The Innovator's DNA - Mastering the 5 Skills of Disruptive Innovators was the result of an 8-year study to uncover the origins of innovative—and often disruptive— business ideas. They interviewed nearly a hundred inventors of revolutionary products and services, as well as founders and CEOs of game-changing companies built on innovative business ideas. In the process they identified five discovery skills that distinguish innovative entrepreneurs and executives from ordinary managers:
• Associating
• Questioning
• Observing
• Networking
• Experimenting
Bottomline discovery? Being an innovator depends as much on our behavior as our mind. Change our behavior...change our skills as innovators. I loved this book!
I’m stuck here on the point that we need to generate better and better questions. Where in our educational system, our schools and on-the-job training is that skill developed?
Ah! Great question!
In most places, it doesn’t. That trend, that experience for most of us, started as soon as we went to school, who knows how many years ago.
We know that 4 and 5 year olds love to ask questions. They have thousands of questions they love to ask. Why this, why not that, what about this? They are constantly questioning the world.
When we go to school those questions get shut down. And a brake gets pulled on that’s like an emergency brake that gets pulled on a car. They just stop. Educational researchers have tracked when we go into school and start getting evaluated for what we’re doing in school then we care more about the answers the teachers have and the teachers care less about the questions we might have. Then we go to school, then we go to work after we’ve gone to school for who knows how many years and workplaces don’t foster active questioning.
Let me back that up to a company like Amazon where Jeff Bezos is a questioner. And they systematically train and teach and reinforce throughout the organization to ask why and why-not questions. Here’s how you do it, here’s when you do it, here’s why we need to do it; please ask questions. They simply expect that of their people.
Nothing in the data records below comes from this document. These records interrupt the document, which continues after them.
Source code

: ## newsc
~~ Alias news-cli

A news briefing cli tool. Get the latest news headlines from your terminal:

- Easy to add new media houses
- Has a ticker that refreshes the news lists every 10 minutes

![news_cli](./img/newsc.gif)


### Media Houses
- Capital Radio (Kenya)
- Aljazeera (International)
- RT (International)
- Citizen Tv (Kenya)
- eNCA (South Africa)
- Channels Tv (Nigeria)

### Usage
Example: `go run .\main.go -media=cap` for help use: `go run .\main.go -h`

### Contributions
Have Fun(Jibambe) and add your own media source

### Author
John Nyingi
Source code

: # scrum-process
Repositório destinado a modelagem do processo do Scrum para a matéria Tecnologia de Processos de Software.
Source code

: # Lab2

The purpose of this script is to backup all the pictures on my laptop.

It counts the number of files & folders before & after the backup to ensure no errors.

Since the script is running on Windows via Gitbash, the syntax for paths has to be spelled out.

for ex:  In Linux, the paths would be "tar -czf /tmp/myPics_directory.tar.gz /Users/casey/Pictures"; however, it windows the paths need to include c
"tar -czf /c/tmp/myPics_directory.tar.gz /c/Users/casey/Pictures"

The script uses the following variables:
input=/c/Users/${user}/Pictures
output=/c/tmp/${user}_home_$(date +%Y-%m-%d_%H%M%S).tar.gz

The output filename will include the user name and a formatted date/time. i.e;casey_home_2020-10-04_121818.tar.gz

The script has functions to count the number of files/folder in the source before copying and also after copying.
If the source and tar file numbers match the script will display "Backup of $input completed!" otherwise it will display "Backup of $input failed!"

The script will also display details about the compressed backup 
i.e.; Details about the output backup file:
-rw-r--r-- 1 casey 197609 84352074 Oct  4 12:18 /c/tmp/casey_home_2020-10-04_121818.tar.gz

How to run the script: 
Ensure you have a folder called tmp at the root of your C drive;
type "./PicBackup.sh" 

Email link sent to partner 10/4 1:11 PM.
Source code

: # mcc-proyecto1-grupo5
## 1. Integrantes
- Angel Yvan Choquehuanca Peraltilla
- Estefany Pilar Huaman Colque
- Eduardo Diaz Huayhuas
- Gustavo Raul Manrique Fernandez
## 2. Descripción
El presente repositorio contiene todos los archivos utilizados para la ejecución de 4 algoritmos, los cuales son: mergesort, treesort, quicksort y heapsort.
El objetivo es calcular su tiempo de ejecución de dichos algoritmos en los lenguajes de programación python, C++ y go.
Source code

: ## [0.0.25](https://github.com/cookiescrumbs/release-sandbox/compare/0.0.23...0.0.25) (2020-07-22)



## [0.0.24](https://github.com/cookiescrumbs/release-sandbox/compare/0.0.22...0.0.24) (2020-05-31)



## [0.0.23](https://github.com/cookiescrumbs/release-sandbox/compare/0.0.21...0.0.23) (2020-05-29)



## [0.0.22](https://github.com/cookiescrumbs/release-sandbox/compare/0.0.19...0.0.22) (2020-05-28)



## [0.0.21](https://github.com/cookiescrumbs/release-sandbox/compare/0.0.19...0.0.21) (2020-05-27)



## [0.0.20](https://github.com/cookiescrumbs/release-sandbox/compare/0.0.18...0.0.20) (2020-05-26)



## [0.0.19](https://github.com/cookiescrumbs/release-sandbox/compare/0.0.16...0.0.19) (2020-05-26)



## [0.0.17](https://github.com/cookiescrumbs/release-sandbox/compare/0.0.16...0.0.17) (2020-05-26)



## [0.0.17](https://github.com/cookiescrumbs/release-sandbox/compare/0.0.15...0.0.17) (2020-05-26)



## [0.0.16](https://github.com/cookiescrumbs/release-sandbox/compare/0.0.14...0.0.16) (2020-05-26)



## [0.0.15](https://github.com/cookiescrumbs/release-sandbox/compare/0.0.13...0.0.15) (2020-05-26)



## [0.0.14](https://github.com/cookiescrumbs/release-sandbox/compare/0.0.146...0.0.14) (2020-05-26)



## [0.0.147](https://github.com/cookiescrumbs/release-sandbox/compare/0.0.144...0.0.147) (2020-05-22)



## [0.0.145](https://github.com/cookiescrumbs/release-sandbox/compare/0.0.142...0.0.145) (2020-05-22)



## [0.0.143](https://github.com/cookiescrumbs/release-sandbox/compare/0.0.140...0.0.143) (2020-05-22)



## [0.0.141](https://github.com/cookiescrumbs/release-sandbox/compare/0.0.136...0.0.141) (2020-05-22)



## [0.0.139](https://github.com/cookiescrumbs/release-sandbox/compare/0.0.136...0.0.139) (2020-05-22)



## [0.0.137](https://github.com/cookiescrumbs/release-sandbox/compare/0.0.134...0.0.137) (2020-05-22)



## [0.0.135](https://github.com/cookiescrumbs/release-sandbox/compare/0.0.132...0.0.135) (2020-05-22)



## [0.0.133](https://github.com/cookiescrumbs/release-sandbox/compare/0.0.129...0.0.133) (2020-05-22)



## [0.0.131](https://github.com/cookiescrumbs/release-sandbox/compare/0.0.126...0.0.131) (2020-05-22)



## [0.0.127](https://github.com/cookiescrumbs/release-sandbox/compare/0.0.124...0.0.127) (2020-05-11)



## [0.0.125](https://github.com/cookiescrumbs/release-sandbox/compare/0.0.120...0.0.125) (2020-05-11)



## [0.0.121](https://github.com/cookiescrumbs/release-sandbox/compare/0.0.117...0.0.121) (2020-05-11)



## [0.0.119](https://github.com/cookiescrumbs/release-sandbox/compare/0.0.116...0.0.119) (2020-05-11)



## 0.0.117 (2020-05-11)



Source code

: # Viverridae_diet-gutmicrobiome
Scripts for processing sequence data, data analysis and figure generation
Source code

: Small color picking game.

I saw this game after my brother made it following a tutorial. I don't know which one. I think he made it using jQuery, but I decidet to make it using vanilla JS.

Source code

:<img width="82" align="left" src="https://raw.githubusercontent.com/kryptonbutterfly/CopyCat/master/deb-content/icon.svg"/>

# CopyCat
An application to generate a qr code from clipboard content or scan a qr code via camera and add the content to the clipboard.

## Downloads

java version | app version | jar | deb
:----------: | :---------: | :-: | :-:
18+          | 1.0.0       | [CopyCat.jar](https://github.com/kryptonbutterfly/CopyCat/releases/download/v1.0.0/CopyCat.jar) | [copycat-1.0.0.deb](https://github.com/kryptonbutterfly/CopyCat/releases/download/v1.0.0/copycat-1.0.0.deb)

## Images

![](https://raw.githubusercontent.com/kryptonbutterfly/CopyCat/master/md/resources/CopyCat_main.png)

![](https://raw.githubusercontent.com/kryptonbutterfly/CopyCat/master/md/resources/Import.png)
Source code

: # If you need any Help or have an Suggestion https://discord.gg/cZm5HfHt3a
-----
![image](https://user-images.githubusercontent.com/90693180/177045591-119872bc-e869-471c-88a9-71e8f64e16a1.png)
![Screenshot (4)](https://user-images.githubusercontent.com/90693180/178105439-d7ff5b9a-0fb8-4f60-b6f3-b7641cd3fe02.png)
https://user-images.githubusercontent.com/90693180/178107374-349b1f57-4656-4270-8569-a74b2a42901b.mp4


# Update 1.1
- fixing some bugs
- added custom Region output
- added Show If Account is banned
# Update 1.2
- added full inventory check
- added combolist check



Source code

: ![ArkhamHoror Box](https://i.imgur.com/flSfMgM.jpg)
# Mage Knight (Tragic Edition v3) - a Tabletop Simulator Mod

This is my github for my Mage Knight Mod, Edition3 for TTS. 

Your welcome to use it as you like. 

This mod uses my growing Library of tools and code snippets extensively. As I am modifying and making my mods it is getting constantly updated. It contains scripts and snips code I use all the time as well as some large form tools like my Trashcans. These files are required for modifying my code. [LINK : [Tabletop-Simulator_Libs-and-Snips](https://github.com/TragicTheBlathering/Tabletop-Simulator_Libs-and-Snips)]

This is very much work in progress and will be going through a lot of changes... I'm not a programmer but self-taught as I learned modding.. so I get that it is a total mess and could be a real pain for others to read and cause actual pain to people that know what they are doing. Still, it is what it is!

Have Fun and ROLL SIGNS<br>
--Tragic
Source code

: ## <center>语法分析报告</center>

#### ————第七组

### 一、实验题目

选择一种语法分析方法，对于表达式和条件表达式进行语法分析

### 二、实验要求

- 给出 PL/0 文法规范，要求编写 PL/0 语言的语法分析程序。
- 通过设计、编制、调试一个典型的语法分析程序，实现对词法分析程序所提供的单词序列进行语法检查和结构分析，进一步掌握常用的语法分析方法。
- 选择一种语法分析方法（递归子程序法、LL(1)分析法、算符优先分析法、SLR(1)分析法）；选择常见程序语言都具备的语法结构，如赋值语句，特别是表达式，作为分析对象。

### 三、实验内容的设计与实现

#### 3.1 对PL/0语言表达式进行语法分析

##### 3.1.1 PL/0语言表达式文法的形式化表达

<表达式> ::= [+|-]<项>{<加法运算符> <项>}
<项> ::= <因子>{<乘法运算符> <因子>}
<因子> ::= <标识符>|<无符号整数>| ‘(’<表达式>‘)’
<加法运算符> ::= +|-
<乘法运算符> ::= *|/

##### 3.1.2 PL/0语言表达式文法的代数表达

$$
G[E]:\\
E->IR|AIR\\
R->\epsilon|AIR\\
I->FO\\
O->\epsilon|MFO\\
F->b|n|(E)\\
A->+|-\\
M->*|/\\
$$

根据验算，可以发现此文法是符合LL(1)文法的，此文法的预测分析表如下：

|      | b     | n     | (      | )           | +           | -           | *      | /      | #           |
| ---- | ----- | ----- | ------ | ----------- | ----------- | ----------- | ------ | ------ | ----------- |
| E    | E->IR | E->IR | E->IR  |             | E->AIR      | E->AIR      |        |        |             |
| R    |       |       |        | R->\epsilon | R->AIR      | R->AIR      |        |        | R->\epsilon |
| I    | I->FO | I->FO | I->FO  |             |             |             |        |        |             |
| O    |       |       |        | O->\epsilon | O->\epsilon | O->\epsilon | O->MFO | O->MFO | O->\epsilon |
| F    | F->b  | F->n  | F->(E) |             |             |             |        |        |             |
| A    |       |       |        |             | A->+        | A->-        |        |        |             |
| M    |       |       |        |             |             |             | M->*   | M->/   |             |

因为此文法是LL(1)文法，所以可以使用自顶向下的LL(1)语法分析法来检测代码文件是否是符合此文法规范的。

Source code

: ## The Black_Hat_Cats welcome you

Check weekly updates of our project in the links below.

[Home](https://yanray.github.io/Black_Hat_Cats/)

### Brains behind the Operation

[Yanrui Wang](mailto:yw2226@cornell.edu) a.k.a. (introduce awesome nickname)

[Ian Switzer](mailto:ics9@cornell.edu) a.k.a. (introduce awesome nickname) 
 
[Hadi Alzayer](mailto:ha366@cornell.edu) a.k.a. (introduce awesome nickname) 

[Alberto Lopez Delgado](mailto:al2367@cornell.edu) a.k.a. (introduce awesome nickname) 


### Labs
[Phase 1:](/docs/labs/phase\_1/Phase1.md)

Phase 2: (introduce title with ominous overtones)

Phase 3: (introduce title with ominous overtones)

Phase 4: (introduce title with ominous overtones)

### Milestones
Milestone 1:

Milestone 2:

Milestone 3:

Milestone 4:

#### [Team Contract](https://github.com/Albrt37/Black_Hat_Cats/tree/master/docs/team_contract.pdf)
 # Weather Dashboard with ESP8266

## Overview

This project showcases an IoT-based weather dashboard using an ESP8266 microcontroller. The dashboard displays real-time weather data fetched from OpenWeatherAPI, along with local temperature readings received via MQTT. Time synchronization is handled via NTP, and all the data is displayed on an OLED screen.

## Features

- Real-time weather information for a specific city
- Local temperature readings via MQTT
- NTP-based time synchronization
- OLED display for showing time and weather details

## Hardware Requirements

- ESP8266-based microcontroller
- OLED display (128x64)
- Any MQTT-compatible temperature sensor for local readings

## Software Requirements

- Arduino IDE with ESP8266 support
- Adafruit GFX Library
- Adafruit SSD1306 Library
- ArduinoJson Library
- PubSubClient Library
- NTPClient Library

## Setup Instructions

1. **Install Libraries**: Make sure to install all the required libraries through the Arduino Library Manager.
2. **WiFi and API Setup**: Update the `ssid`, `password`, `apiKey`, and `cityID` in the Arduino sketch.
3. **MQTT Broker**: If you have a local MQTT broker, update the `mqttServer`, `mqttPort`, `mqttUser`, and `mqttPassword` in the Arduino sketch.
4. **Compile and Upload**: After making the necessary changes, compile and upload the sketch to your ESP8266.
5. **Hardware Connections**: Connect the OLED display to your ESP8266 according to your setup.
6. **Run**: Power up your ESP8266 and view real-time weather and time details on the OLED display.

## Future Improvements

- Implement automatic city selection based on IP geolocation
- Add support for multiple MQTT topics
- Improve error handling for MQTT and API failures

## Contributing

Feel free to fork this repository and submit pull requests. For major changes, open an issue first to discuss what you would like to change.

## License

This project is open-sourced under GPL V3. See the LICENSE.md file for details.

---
But even if my company doesn’t systematically support me being a better questioner, I can still do it myself. What we’ve discovered is it is a simple question. First of all, innovator’s are always thinking of problems or opportunities they are figuring out a solution to. Where I would start out if I wanted to define a question, define a problem, that matters to us. Could be personal, could be professional. All of us have a problem we don’t have a solution to. Then take the next 4 weeks, take 5 minutes a day and buy a book to be your question journal. And every day, right down nothing but questions about your problem.
And I promise you in a week or two you’ll notice the questions are changing. And at some point you’ll notice a very provocative question that will change a person’s perspective on the problem and lead them to a solution they never would have thought otherwise.
That’s so excellent. I like the approach. I’m just envisioning it for some challenges I face now. Just beginning to baby-step your way to finding a solution.
Can I add just another piece? I bet you have sat in meetings like I have where we’re wrestling with a really tough issue. And we’ve been talking about it, 8 of us sitting in a room, going nowhere, hitting the wall. We can’t seem to get the right solution.
When that moment hits it’s time to step back and say:
“Time for questions. We understand the problem. We understand it as best we can.”
What we do with executive teams in these situations is we start question-storming. So it’s a version of brain-storming but it’s all questions. So, as a team you write down one after the other all the questions you can possibly imagine about the problem.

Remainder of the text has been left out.